We have earlier set out paragraph 17 of Mr M’s affidavit. It is appropriate that we also set out paragraph 21 of the affidavit of the wife’s solicitor (Ms B) to which Counsel for both parties and the trial Judge (at paragraph 22 of his Reasons for Judgment) referred. Paragraph 21 of Ms B’s affidavit read:
21.During the course of these proceedings Orders have been made where the costs of the Application were reserved. Details of those Orders being:
(a) Order of Justice Jordan dated 26 April 2002. The question of costs was reserved. The Wife’s Amended Form 3 Application, which was filed on 16 April 2002, sought interim orders at Annexure “B”. The Wife in that Interim Application was successful in relation to the Interim Orders sought at 1, 2, 3, 4, 6 and 8 of that Interim Application.
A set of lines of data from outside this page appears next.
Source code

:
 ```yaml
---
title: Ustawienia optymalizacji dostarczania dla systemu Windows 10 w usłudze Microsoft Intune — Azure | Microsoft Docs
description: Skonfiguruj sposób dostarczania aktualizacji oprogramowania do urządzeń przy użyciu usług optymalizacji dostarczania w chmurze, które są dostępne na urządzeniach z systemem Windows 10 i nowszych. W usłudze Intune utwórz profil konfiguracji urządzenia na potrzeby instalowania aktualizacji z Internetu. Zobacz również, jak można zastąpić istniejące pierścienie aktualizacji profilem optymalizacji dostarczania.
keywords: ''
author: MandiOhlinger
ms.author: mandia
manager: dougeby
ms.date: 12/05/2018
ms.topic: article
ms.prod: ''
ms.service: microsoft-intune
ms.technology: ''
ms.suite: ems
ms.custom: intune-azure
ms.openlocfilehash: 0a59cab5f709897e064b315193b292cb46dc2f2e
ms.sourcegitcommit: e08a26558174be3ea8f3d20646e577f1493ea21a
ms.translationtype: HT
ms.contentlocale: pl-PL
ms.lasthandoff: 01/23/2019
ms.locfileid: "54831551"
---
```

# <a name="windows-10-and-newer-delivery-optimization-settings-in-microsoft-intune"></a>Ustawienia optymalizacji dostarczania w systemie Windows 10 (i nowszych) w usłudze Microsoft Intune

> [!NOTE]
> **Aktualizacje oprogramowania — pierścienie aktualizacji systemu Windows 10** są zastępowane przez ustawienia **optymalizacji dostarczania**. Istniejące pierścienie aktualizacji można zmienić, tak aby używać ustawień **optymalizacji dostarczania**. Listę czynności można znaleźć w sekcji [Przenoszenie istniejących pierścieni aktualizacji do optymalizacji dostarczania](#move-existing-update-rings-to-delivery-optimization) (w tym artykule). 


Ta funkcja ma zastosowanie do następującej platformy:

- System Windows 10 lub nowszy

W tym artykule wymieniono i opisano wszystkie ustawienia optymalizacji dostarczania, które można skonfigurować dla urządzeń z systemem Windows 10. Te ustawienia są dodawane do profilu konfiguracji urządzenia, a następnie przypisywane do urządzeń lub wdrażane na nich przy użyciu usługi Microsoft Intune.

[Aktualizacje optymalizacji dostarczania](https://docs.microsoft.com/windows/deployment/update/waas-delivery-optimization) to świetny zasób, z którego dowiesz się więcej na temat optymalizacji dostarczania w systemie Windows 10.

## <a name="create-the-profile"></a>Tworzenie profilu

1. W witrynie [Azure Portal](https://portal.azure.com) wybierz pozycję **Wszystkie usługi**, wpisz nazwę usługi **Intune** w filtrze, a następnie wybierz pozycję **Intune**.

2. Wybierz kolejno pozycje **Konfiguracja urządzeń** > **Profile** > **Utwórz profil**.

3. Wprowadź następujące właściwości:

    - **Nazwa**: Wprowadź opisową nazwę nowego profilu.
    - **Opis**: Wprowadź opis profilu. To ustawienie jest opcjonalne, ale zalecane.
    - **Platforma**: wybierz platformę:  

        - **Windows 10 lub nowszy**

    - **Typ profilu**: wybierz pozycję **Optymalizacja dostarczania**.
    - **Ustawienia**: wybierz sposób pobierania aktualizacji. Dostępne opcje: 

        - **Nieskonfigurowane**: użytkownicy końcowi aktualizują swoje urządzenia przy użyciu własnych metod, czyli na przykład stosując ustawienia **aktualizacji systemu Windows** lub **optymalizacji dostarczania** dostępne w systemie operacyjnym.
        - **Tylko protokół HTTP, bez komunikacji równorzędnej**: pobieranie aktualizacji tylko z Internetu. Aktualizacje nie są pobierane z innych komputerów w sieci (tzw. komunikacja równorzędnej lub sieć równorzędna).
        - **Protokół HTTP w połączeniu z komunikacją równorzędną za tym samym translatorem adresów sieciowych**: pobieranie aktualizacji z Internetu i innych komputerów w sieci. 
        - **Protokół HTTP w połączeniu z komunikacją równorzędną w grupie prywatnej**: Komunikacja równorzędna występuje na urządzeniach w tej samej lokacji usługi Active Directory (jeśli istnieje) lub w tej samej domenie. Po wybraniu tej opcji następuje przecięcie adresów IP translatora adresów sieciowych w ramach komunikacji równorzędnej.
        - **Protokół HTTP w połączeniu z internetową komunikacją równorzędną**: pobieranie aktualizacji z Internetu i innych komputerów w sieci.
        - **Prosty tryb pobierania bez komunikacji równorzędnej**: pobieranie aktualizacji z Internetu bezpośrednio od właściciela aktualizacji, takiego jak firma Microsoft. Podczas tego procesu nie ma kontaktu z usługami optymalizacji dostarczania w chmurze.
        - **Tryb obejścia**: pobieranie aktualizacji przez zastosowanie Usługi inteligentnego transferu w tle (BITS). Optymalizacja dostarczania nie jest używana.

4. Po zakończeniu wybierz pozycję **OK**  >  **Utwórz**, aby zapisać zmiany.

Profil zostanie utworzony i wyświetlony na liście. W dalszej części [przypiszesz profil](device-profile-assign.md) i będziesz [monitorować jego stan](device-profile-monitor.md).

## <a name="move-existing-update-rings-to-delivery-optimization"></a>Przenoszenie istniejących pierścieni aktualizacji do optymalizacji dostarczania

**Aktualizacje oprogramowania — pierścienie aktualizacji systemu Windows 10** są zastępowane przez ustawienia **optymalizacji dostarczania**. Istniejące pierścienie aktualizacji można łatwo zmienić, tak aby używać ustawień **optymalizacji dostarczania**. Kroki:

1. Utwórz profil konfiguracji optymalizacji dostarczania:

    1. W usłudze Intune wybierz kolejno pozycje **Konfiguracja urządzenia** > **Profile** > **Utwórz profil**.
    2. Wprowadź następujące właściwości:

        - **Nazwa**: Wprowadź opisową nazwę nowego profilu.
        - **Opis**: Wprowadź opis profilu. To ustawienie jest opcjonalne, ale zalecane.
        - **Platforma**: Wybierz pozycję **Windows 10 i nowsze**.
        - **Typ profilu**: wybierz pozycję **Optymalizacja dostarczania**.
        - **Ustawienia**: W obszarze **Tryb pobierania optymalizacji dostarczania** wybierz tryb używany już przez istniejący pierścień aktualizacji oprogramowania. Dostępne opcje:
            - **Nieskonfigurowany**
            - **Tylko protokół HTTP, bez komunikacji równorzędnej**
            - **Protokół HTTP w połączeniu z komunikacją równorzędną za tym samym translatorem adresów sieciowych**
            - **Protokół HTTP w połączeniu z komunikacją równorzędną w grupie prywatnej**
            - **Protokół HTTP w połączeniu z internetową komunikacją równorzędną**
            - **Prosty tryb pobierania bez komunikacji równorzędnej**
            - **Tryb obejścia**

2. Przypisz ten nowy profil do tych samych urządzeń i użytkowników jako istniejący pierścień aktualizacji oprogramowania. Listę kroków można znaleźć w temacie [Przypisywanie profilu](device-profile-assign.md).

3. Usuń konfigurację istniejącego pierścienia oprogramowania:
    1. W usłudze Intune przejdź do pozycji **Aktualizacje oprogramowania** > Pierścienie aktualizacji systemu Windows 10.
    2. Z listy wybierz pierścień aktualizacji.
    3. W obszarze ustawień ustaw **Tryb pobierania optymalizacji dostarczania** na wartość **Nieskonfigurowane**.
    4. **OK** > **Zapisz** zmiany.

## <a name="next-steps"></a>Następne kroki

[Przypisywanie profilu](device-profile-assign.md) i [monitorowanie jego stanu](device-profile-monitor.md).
The Orders sought are in fact reflected in the Order of Justice Jordan and to that end the Wife was successful in her Application and seeks the costs of that Application which were reserved. Exhibited hereto and marked with the letter “RB17” is a true copy of that Amended Application. Exhibited hereto and marked with the letter “RB18” is a true copy of Justice Jordan’s Order.
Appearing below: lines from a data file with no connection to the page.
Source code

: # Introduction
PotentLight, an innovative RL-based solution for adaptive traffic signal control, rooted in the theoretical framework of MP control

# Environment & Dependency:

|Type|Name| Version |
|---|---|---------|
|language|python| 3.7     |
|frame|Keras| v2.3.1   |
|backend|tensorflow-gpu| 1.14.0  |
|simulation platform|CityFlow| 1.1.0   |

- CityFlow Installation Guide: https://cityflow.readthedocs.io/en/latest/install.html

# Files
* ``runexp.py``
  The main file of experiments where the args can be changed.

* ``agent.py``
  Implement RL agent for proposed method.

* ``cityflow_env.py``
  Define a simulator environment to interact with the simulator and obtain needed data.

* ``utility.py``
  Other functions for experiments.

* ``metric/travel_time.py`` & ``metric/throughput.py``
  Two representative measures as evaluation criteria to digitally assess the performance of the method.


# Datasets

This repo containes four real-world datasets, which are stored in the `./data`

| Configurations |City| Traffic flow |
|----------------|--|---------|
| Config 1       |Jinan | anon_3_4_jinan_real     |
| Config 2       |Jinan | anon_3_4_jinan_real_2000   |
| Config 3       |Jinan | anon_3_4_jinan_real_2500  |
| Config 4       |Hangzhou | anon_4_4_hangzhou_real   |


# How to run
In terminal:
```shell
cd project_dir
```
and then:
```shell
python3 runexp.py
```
(b) Order of Registrar Dittman dated 13 June 2002. On that day, the Husband filed an Amended Application in relation to children issues. Exhibited hereto and marked with the letter “RB19” is a true copy of that Application. The Husband was wholly unsuccessful in that Application and the Wife seeks the costs of and incidental to that Application that were reserved.
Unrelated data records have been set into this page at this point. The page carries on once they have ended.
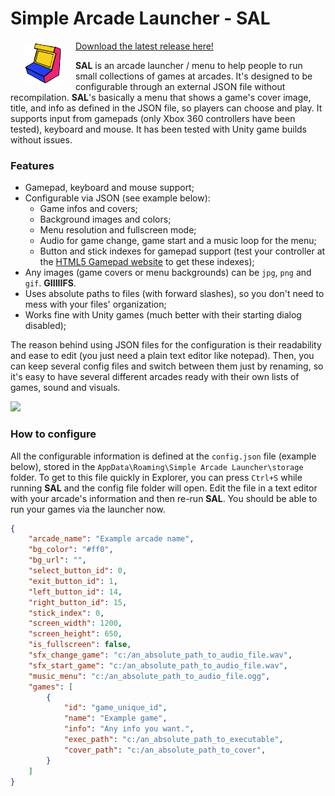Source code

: # Simple Arcade Launcher - SAL

<img src="docs/imgs/icon.png" style="width:64px; float: left; margin: 4px 20px;" />

[Download the latest release here!](https://github.com/enricllagostera/simple-arcade-launcher/releases/tag/v0.1.0-alpha.1)

**SAL** is an arcade launcher / menu to help people to run small collections of games at arcades. It's designed to be configurable through an external JSON file without recompilation. **SAL**'s basically a menu that shows a game's cover image, title, and info as defined in the JSON file, so players can choose and play. It supports input from gamepads (only Xbox 360 controllers have been tested), keyboard and mouse. It has been tested with Unity game builds without issues.

### Features

- Gamepad, keyboard and mouse support;
- Configurable via JSON (see example below):
    - Game infos and covers;
    - Background images and colors;
    - Menu resolution and fullscreen mode;
    - Audio for game change, game start and a music loop for the menu;
    - Button and stick indexes for gamepad support (test your controller at the [HTML5 Gamepad website](http://html5gamepad.com/) to get these indexes);
- Any images (game covers or menu backgrounds) can be `jpg`, `png` and `gif`. **GIIIIIFS**.
- Uses absolute paths to files (with forward slashes), so you don't need to mess with your files' organization;
- Works fine with Unity games (much better with their starting dialog disabled);

The reason behind using JSON files for the configuration is their readability and ease to edit (you just need a plain text editor like notepad). Then, you can keep several config files and switch between them just by renaming, so it's easy to have several different arcades ready with their own lists of games, sound and visuals.

![](docs/imgs/example.gif)

### How to configure

All the configurable information is defined at the `config.json` file (example below), stored in the `AppData\Roaming\Simple Arcade Launcher\storage` folder. To get to this file quickly in Explorer, you can press `Ctrl+S` while running **SAL** and the config file folder will open. Edit the file in a text editor with your arcade's information and then re-run **SAL**. You should be able to run your games via the launcher now.

```json
{
    "arcade_name": "Example arcade name",
    "bg_color": "#ff0",
    "bg_url": "",
    "select_button_id": 0,
    "exit_button_id": 1,
    "left_button_id": 14,
    "right_button_id": 15,
    "stick_index": 0,
    "screen_width": 1200,
    "screen_height": 650,
    "is_fullscreen": false,
    "sfx_change_game": "c:/an_absolute_path_to_audio_file.wav",
    "sfx_start_game": "c:/an_absolute_path_to_audio_file.wav",
    "music_menu": "c:/an_absolute_path_to_audio_file.ogg",
    "games": [
        {
            "id": "game_unique_id",
            "name": "Example game",
            "info": "Any info you want.",
            "exec_path": "c:/an_absolute_path_to_executable",
            "cover_path": "c:/an_absolute_path_to_cover",
        }
    ]
}
```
(c) Order of Justice O’Reilly dated 19 September 2003. The costs of the Wife’s Application in relation to the injunction were reserved to the Trial Judge. The Wife filed an Application in Form 8 on 11 September 2003 seeking an injunction and restraining the Husband from accepting any finance to pay out the mortgage and further encumbering the property. The Wife was wholly successful in that Application as is reflected in the Order of Justice O’Reilly and [the] Wife seeks the costs of and incidental to the Application of that day. Exhibited hereto and marked with the letter “RB20” is a true copy of that Form 8. Exhibited hereto and marked with the letter “RB21” is a true copy of Justice O’Reilly’s Order dated 19 September 2003.
(d) Order of Judicial Registrar Smith dated 8 December 2003. The Wife filed an Application in Form 8 on 31 October 2003, seeking the various Orders (inter alia) that [Mr R] be appointed Receiver for the partnership assets. Exhibited hereto and marked with the letter “RB22” is a true copy of that Application. The Order of Judicial Registrar Smith, which reflected Minutes of Consent signed by the parties, indicates that the Wife was wholly successful in her Application to appoint the Receiver. Exhibited hereto and marked with the letter “RB23” is a true copy of that Order.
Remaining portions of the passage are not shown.